(Study material)

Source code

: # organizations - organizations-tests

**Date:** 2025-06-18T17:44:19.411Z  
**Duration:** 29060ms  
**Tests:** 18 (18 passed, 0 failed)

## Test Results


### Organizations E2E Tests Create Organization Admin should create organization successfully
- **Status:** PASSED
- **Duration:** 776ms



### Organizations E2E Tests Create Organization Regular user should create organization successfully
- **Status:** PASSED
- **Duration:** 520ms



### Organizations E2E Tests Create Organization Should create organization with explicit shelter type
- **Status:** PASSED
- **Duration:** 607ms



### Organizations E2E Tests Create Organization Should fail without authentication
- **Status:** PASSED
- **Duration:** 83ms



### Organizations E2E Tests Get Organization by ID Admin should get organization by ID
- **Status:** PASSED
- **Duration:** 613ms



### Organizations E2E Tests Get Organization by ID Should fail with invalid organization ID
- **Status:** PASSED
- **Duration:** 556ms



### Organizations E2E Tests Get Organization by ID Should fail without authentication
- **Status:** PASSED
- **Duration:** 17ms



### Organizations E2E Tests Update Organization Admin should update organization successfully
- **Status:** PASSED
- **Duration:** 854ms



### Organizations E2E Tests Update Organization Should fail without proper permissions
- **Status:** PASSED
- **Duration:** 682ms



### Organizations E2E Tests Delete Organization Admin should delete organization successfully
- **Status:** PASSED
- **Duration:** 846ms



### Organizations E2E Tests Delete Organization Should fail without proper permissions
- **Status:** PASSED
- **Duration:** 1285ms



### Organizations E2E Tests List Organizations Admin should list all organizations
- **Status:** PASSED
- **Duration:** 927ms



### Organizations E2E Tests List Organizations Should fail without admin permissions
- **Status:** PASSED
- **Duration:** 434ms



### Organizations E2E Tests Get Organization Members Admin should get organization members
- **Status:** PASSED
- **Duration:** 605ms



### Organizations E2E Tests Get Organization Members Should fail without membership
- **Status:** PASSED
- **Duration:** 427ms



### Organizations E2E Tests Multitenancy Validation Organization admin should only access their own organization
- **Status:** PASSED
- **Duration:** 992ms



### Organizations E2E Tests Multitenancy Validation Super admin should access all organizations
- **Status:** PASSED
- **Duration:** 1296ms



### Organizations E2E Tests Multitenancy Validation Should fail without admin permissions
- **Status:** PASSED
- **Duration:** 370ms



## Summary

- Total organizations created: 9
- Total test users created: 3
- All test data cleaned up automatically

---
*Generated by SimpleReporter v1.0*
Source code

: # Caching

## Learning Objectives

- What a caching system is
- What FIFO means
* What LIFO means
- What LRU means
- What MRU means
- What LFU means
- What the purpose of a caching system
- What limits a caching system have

(End Study material)

* What the task asks
Your job is to copy all the records exactly.

* Answer
Source code

: # organizations - organizations-tests

**Date:** 2025-06-18T17:44:19.411Z  
**Duration:** 29060ms  
**Tests:** 18 (18 passed, 0 failed)

## Test Results


### Organizations E2E Tests Create Organization Admin should create organization successfully
- **Status:** PASSED
- **Duration:** 776ms



### Organizations E2E Tests Create Organization Regular user should create organization successfully
- **Status:** PASSED
- **Duration:** 520ms



### Organizations E2E Tests Create Organization Should create organization with explicit shelter type
- **Status:** PASSED
- **Duration:** 607ms



### Organizations E2E Tests Create Organization Should fail without authentication
- **Status:** PASSED
- **Duration:** 83ms



### Organizations E2E Tests Get Organization by ID Admin should get organization by ID
- **Status:** PASSED
- **Duration:** 613ms



### Organizations E2E Tests Get Organization by ID Should fail with invalid organization ID
- **Status:** PASSED
- **Duration:** 556ms



### Organizations E2E Tests Get Organization by ID Should fail without authentication
- **Status:** PASSED
- **Duration:** 17ms



### Organizations E2E Tests Update Organization Admin should update organization successfully
- **Status:** PASSED
- **Duration:** 854ms



### Organizations E2E Tests Update Organization Should fail without proper permissions
- **Status:** PASSED
- **Duration:** 682ms



### Organizations E2E Tests Delete Organization Admin should delete organization successfully
- **Status:** PASSED
- **Duration:** 846ms



### Organizations E2E Tests Delete Organization Should fail without proper permissions
- **Status:** PASSED
- **Duration:** 1285ms



### Organizations E2E Tests List Organizations Admin should list all organizations
- **Status:** PASSED
- **Duration:** 927ms



### Organizations E2E Tests List Organizations Should fail without admin permissions
- **Status:** PASSED
- **Duration:** 434ms



### Organizations E2E Tests Get Organization Members Admin should get organization members
- **Status:** PASSED
- **Duration:** 605ms



### Organizations E2E Tests Get Organization Members Should fail without membership
- **Status:** PASSED
- **Duration:** 427ms



### Organizations E2E Tests Multitenancy Validation Organization admin should only access their own organization
- **Status:** PASSED
- **Duration:** 992ms



### Organizations E2E Tests Multitenancy Validation Super admin should access all organizations
- **Status:** PASSED
- **Duration:** 1296ms



### Organizations E2E Tests Multitenancy Validation Should fail without admin permissions
- **Status:** PASSED
- **Duration:** 370ms



## Summary

- Total organizations created: 9
- Total test users created: 3
- All test data cleaned up automatically

---
*Generated by SimpleReporter v1.0*
Source code

: # Caching

## Learning Objectives

- What a caching system is
- What FIFO means
* What LIFO means
- What LRU means
- What MRU means
- What LFU means
- What the purpose of a caching system
- What limits a caching system have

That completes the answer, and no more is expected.